Addison G. Allen

Addison graduated with her Masters degree from the Lanier Lab in 2021. Addison’s research focused on the role of forest fires in shaping the small mammal community in the greater Yellowstone ecosystem. She used isotope analysis of hairs from museum study skins to study the dietary contributions of carbon and nitrogen in the diets of the two regionally dominant small mammal species (the red-backed vole Myodes gapperi and the deermouse Peromyscus maniculatus) throughout different fire succession stages. Overall, Addison is interested in the ecological effects of competition (using isotopic niche spaces) and resource availability to understand the dynamics of change in small mammal communities.

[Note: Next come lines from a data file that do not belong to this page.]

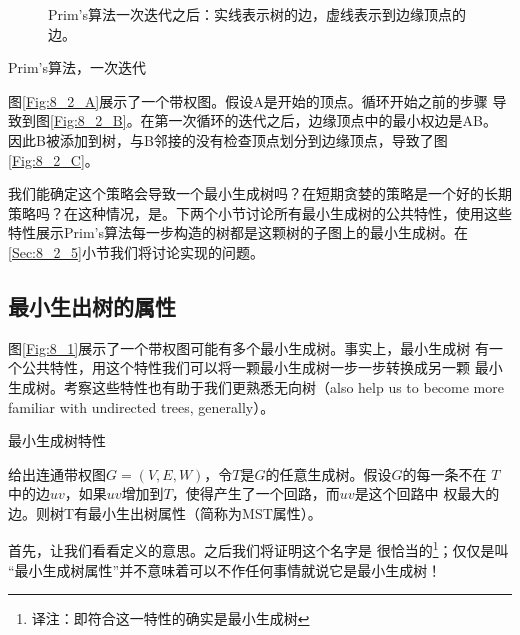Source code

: \begin{figure*}[!t]
{
        \label{Fig:8_2_C}
    }
    \caption{Prim's算法一次迭代之后：实线表示树的边，虚线表示到边缘顶点的边。}
    \label{Fig:8_2}
\end{figure*}

\begin{example}
Prim's算法，一次迭代

图\ref{Fig:8_2_A}展示了一个带权图。假设A是开始的顶点。循环开始之前的步骤
导致到图\ref{Fig:8_2_B}。在第一次循环的迭代之后，边缘顶点中的最小权边是AB。
因此B被添加到树，与B邻接的没有检查顶点划分到边缘顶点，导致了图\ref{Fig:8_2_C}。
\end{example}

我们能确定这个策略会导致一个最小生成树吗？在短期贪婪的策略是一个好的长期
策略吗？在这种情况，是。下两个小节讨论所有最小生成树的公共特性，使用这些
特性展示Prim's算法每一步构造的树都是这颗树的子图上的最小生成树。在
\ref{Sec:8_2_5}小节我们将讨论实现的问题。

\subsection{最小生出树的属性}\label{Sec:PropertiesOfMST}
图\ref{Fig:8_1}展示了一个带权图可能有多个最小生成树。事实上，最小生成树
有一个公共特性，用这个特性我们可以将一颗最小生成树一步一步转换成另一颗
最小生成树。考察这些特性也有助于我们更熟悉无向树（also help us to become
 more familiar with undirected trees, generally）。

\begin{definition}
最小生成树特性

给出连通带权图$G=(V, E, W)$，令$T$是$G$的任意生成树。假设$G$的每一条不在
$T$中的边$uv$，如果$uv$增加到$T$，使得产生了一个回路，而$uv$是这个回路中
权最大的边。则树T有最小生出树属性（简称为MST属性）。
\end{definition}

首先，让我们看看定义的意思。之后我们将证明这个名字是
很恰当的\footnote{译注：即符合这一特性的确实是最小生成树}；仅仅是叫
“最小生成树属性”并不意味着可以不作任何事情就说它是最小生成树！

Addison got her start in science as an undergraduate assistant in the mammalogy department, where she first became interested in research. During that time, she went on collection trips with the mammalogy department investigating the geographic range of the Texas kangaroo rat in the desert scrub of southwest Oklahoma, where it was last spotted in 1969. During those years, Addison worked in multiple positions at the museum, and she was alsoinvolved in herpetology and entomology collection trips while she continued working in the mammalogy department. Addison joined the Lanier Lab as an undergraduate researcher in the fall of 2017, working on a project in Yellowstone focused on fire-related shifts in deermice (Peromyscus maniculatus), a species resilient to ecological disturbance. Work on grids initially established after the 1988 Yellowstone fires have provided a long-term dataset on post-fire succession in ecosystem ecology, including data on small mammal and invertebrate communities along with microhabitats and vegetation. She participate in the 2018 field season in Yellowstone and became a Masters student in Fall 2018, continuing her research. In 2020 she was awarded an honorable mention for the NSG Graduate Research Fellowship Program.